Under Pressure in Europe

Facebook’s data-handling practices—including the limits of Download Your Data—are particularly important in Europe, the company’s second-most lucrative market after North America, representing a quarter of Facebook’s revenue in 2017. Individuals in the EU have had the right to ask for access to the data a company has collected on them. New privacy rules that will take effect next month include stronger provisions for transparency and data portability, as well as enhanced rights to go after companies don’t comply.

In fact, some of the information available through Download Your Data is the result of dogged work by privacy activists in Europe. The “Advertisers who uploaded your contact information” category was added in early 2017, after months of requests from Paul-Olivier Dehaye, a Belgian mathematician and cofounder of PersonalData.IO, who wanted to know what Facebook knew about his browsing habits and which advertisers had uploaded his contact information. But the information only goes back two months. And Ad Topics is a current snapshot, rather than a historical list. 
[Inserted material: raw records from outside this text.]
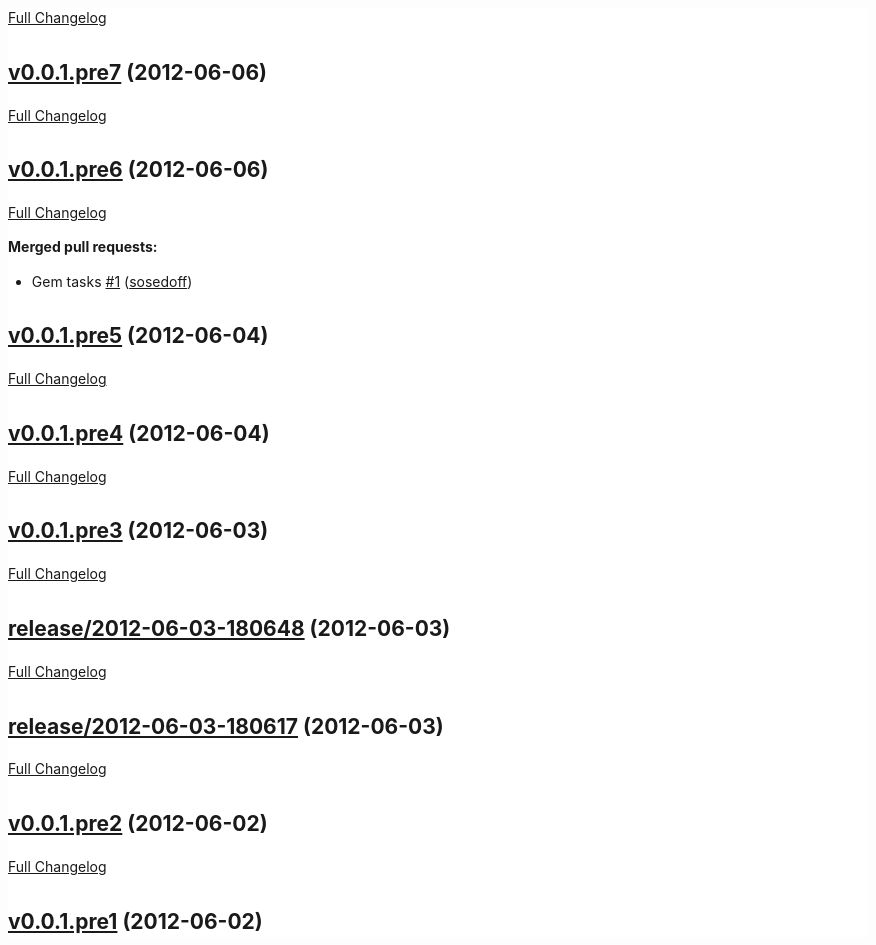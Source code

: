 [Full Changelog](https://github.com/mina-deploy/mina/compare/v0.0.1.pre7...v0.1.0)

## [v0.0.1.pre7](https://github.com/mina-deploy/mina/tree/v0.0.1.pre7) (2012-06-06)

[Full Changelog](https://github.com/mina-deploy/mina/compare/v0.0.1.pre6...v0.0.1.pre7)

## [v0.0.1.pre6](https://github.com/mina-deploy/mina/tree/v0.0.1.pre6) (2012-06-06)

[Full Changelog](https://github.com/mina-deploy/mina/compare/v0.0.1.pre5...v0.0.1.pre6)

**Merged pull requests:**

- Gem tasks [\#1](https://github.com/mina-deploy/mina/pull/1) ([sosedoff](https://github.com/sosedoff))

## [v0.0.1.pre5](https://github.com/mina-deploy/mina/tree/v0.0.1.pre5) (2012-06-04)

[Full Changelog](https://github.com/mina-deploy/mina/compare/v0.0.1.pre4...v0.0.1.pre5)

## [v0.0.1.pre4](https://github.com/mina-deploy/mina/tree/v0.0.1.pre4) (2012-06-04)

[Full Changelog](https://github.com/mina-deploy/mina/compare/v0.0.1.pre3...v0.0.1.pre4)

## [v0.0.1.pre3](https://github.com/mina-deploy/mina/tree/v0.0.1.pre3) (2012-06-03)

[Full Changelog](https://github.com/mina-deploy/mina/compare/release/2012-06-03-180648...v0.0.1.pre3)

## [release/2012-06-03-180648](https://github.com/mina-deploy/mina/tree/release/2012-06-03-180648) (2012-06-03)

[Full Changelog](https://github.com/mina-deploy/mina/compare/release/2012-06-03-180617...release/2012-06-03-180648)

## [release/2012-06-03-180617](https://github.com/mina-deploy/mina/tree/release/2012-06-03-180617) (2012-06-03)

[Full Changelog](https://github.com/mina-deploy/mina/compare/v0.0.1.pre2...release/2012-06-03-180617)

## [v0.0.1.pre2](https://github.com/mina-deploy/mina/tree/v0.0.1.pre2) (2012-06-02)

[Full Changelog](https://github.com/mina-deploy/mina/compare/v0.0.1.pre1...v0.0.1.pre2)

## [v0.0.1.pre1](https://github.com/mina-deploy/mina/tree/v0.0.1.pre1) (2012-06-02)
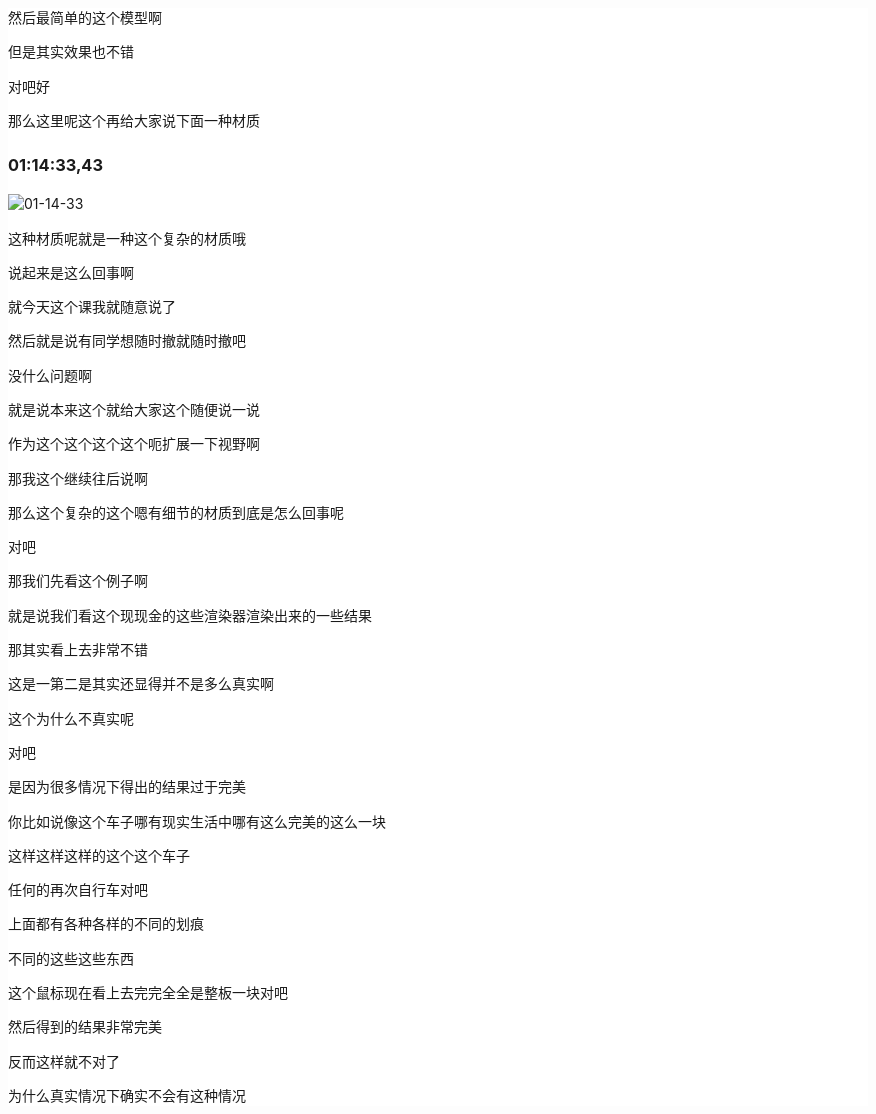 然后最简单的这个模型啊

但是其实效果也不错

对吧好

那么这里呢这个再给大家说下面一种材质


### 01:14:33,43

![01-14-33](tmp/01-14-33.jpg)

这种材质呢就是一种这个复杂的材质哦

说起来是这么回事啊

就今天这个课我就随意说了

然后就是说有同学想随时撤就随时撤吧

没什么问题啊

就是说本来这个就给大家这个随便说一说

作为这个这个这个这个呃扩展一下视野啊

那我这个继续往后说啊

那么这个复杂的这个嗯有细节的材质到底是怎么回事呢

对吧

那我们先看这个例子啊

就是说我们看这个现现金的这些渲染器渲染出来的一些结果

那其实看上去非常不错

这是一第二是其实还显得并不是多么真实啊

这个为什么不真实呢

对吧

是因为很多情况下得出的结果过于完美

你比如说像这个车子哪有现实生活中哪有这么完美的这么一块

这样这样这样的这个这个车子

任何的再次自行车对吧

上面都有各种各样的不同的划痕

不同的这些这些东西

这个鼠标现在看上去完完全全是整板一块对吧

然后得到的结果非常完美

反而这样就不对了

为什么真实情况下确实不会有这种情况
Dehaye remains frustrated by Facebook’s responses to his requests. “The constant redirection (and the automated replies) are pure annoyance,” he wrote to Facebook in December 2016. In a February 2017 email to Facebook, he wrote, “It feels a bit disingenuous,” after the company added the advertisers who uploaded your contact info list because of him, but didn’t mention it. The fact that Facebook uses different terminology for its various inferences and categories “makes accountability really hard, and really hard to explain,” Dehaye says.

Secrecy is key to institutionalizing surveillance capitalism, says Shoshana Zuboff, a professor at Harvard Business School and author of the upcoming book, Age of Surveillance Capitalism: The Fight for a Human Future at the New Frontier of Power. Understanding how data is used is an existential threat. “They can’t let people know what they’re actually doing because that might really trigger the kind of collective disagreement that would be fatal to their operations.”